The reinvention of attention

Tyler Cowen of Marginal Revolution has written a roller coaster of an article on how the Web has affected our attention spans. It’s not the usual argument that the explosion in information has shortened our attention spans. In fact, he turns that argument on i’s head and raises a rousing cheer: Three Tweets for the Web.

He contends that the Web has actually increased our attention spans, because it allows us to follow our passions (in the same sense that you follow someone on Twitter):

Our focus on cultural bits doesn’t mean we are neglecting the larger picture. Rather, those bits are building-blocks for seeing and understanding larger trends and narratives. The typical Web user doesn’t visit a gardening blog one day and a Manolo Blahnik shoes blog the next day, and never return to either. Most activity online, or at least the kind that persists, involves continuing investments in particular long-running narratives—about gardening, art, shoes, or whatever else engages us. There’s an alluring suspense to it. What’s next? That is why the Internet captures so much of our attention.

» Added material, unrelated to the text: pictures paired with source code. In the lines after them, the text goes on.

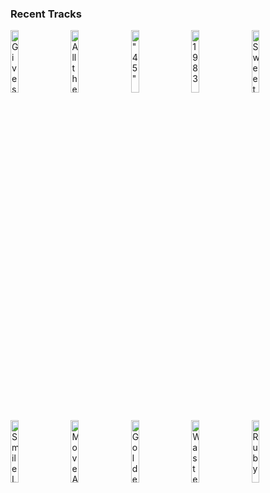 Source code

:### Recent Tracks
[<img src='https://lastfm.freetls.fastly.net/i/u/300x300/7183668dda55477fafa2c1ce4411c241.png' width='16%' height='16%' alt='Gives You Hell'>](https://www.last.fm/music/the%2ball-american%2brejects/_/gives%2byou%2bhell)&nbsp;&nbsp;&nbsp;&nbsp;[<img src='https://lastfm.freetls.fastly.net/i/u/300x300/9f84a1b9b2634750bdd014c2bb646d96.png' width='16%' height='16%' alt='All the Small Things'>](https://www.last.fm/music/blink-182/_/all%2bthe%2bsmall%2bthings)&nbsp;&nbsp;&nbsp;&nbsp;[<img src='https://lastfm.freetls.fastly.net/i/u/300x300/1fe5a6205e8e4cb78b605058347f6d38.png' width='16%' height='16%' alt='"45"'>](https://www.last.fm/music/the%2bgaslight%2banthem/_/%252245%2522)&nbsp;&nbsp;&nbsp;&nbsp;[<img src='https://lastfm.freetls.fastly.net/i/u/300x300/7f6cfecc0cfa4775abca53ab82c84706.png' width='16%' height='16%' alt='1983'>](https://www.last.fm/music/neon%2btrees/_/1983)&nbsp;&nbsp;&nbsp;&nbsp;[<img src='https://lastfm.freetls.fastly.net/i/u/300x300/5f6bed4795106f6a5ace9295accf4493.png' width='16%' height='16%' alt='Sweetness'>](https://www.last.fm/music/jimmy%2beat%2bworld/_/sweetness)&nbsp;&nbsp;&nbsp;&nbsp;<br>[<img src='https://lastfm.freetls.fastly.net/i/u/300x300/d83c5d906703a8c8042285d0902d9cf4.png' width='16%' height='16%' alt='Smile Like You Mean It'>](https://www.last.fm/music/the%2bkillers/_/smile%2blike%2byou%2bmean%2bit)&nbsp;&nbsp;&nbsp;&nbsp;[<img src='https://lastfm.freetls.fastly.net/i/u/300x300/761585c27b1d4e7f988353a454c3e80c.png' width='16%' height='16%' alt='Move Along'>](https://www.last.fm/music/the%2ball-american%2brejects/_/move%2balong)&nbsp;&nbsp;&nbsp;&nbsp;[<img src='https://lastfm.freetls.fastly.net/i/u/300x300/cd899fe3a1934098ac25ee3eed3658c2.png' width='16%' height='16%' alt='Golden Skans'>](https://www.last.fm/music/klaxons/_/golden%2bskans)&nbsp;&nbsp;&nbsp;&nbsp;[<img src='https://lastfm.freetls.fastly.net/i/u/300x300/1de9e3e9a3908045d96965eaea977215.png' width='16%' height='16%' alt='Waste A Moment'>](https://www.last.fm/music/kings%2bof%2bleon/_/waste%2ba%2bmoment)&nbsp;&nbsp;&nbsp;&nbsp;[<img src='https://lastfm.freetls.fastly.net/i/u/300x300/d222e43cf9244e3a8bf4dd0baa09540c.png' width='16%' height='16%' alt='Ruby'>](https://www.last.fm/music/kaiser%2bchiefs/_/ruby)&nbsp;&nbsp;&nbsp;&nbsp;<br> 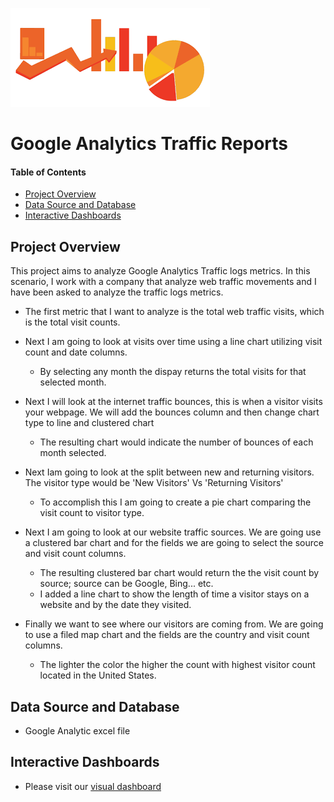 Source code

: ![header_pic](images/WebAnalytics.png)

# Google Analytics Traffic Reports

#### Table of Contents  

* [Project Overview](#project-overview)
* [Data Source and Database](#Data-Source-and-Database)
* [Interactive Dashboards](#Interactive-Dashboards)

## Project Overview
This project aims to analyze Google Analytics Traffic logs metrics. In this scenario, I work with a company that analyze web traffic movements and I have
been asked to analyze the traffic logs metrics.

- The first metric that I want to analyze is the total web traffic visits, which is the total visit counts.
- Next I am going to look at visits over time using a line chart utilizing visit count and date columns.
	- By selecting any month the dispay returns the total visits for that selected month.
	
- Next I will look at the internet traffic bounces, this is when a visitor visits your webpage. We will add the bounces column and then change chart type to line and clustered chart	
	- The resulting chart would indicate the number of bounces of each month selected.
	
- Next Iam going to look at the split between new and returning visitors. The visitor type would be 'New Visitors' Vs 'Returning Visitors'
	- To accomplish this I am going to create a pie chart comparing the visit count to visitor type.
	
- Next I am going to look at our website traffic sources. We are going use a clustered bar chart and for the fields we are going to select the source and visit count columns.
	- The resulting clustered bar chart would return the the visit count by source; source can be Google, Bing... etc.
	- I added a line chart to show the length of time a visitor stays on a website and by the date they visited.
	
- Finally we want to see where our visitors are coming from. We are going to use a filed map chart and the fields are the country and visit count columns.
	- The lighter the color the higher the count with highest visitor count located in the United States.

## Data Source and Database
- Google Analytic excel file

## Interactive Dashboards
- Please visit our [visual dashboard](https://app.powerbi.com/groups/me/reports/ecee17ed-a02d-408f-9213-1d1d7538f119/ReportSection?noSignUpCheck=1&redirectedFromSignup=1&ScenarioId=signup)
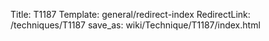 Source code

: Title: T1187
Template: general/redirect-index
RedirectLink: /techniques/T1187
save_as: wiki/Technique/T1187/index.html
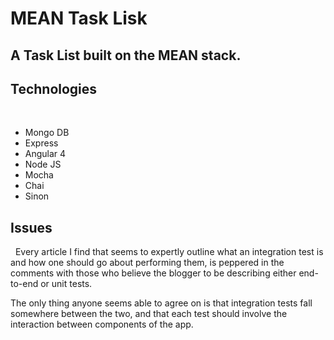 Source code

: # MEAN Task Lisk

## A Task List built on the MEAN stack.

## Technologies
&nbsp;
- Mongo DB
- Express
- Angular 4
- Node JS
- Mocha
- Chai
- Sinon

## Issues
&nbsp;
  Every article I find that seems to expertly outline what an integration test is and how one should go about performing them, is peppered in the comments with those who believe the blogger to be describing either end-to-end or unit tests.

  The only thing anyone seems able to agree on is that integration tests fall somewhere between the two, and that each test should involve the interaction between components of the app.
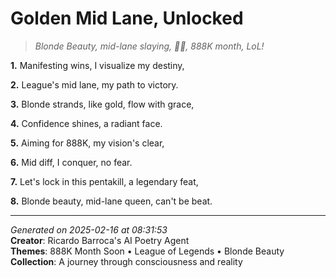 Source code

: # Golden Mid Lane, Unlocked

> *Blonde Beauty, mid-lane slaying, 💫💥, 888K month, LoL!*

**1.** Manifesting wins, I visualize my destiny,


**2.** League's mid lane, my path to victory.


**3.** Blonde strands, like gold, flow with grace,


**4.** Confidence shines, a radiant face.


**5.** Aiming for 888K, my vision's clear,


**6.** Mid diff, I conquer, no fear.


**7.** Let's lock in this pentakill, a legendary feat,


**8.** Blonde beauty, mid-lane queen, can't be beat.



---

*Generated on 2025-02-16 at 08:31:53*  
**Creator**: Ricardo Barroca's AI Poetry Agent  
**Themes**: 888K Month Soon • League of Legends • Blonde Beauty  
**Collection**: A journey through consciousness and reality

Indeed, far from shortening our attention spans, the Web lengthens them by allowing us to follow the same story over many years’ time. If I want to know what’s new with the NBA free-agent market, the debate surrounding global warming, or the publication plans of Thomas Pynchon, Google quickly gets me to the most current information. Formerly I needed personal contacts—people who were directly involved in the action—to follow a story for years, but now I can do it quite easily.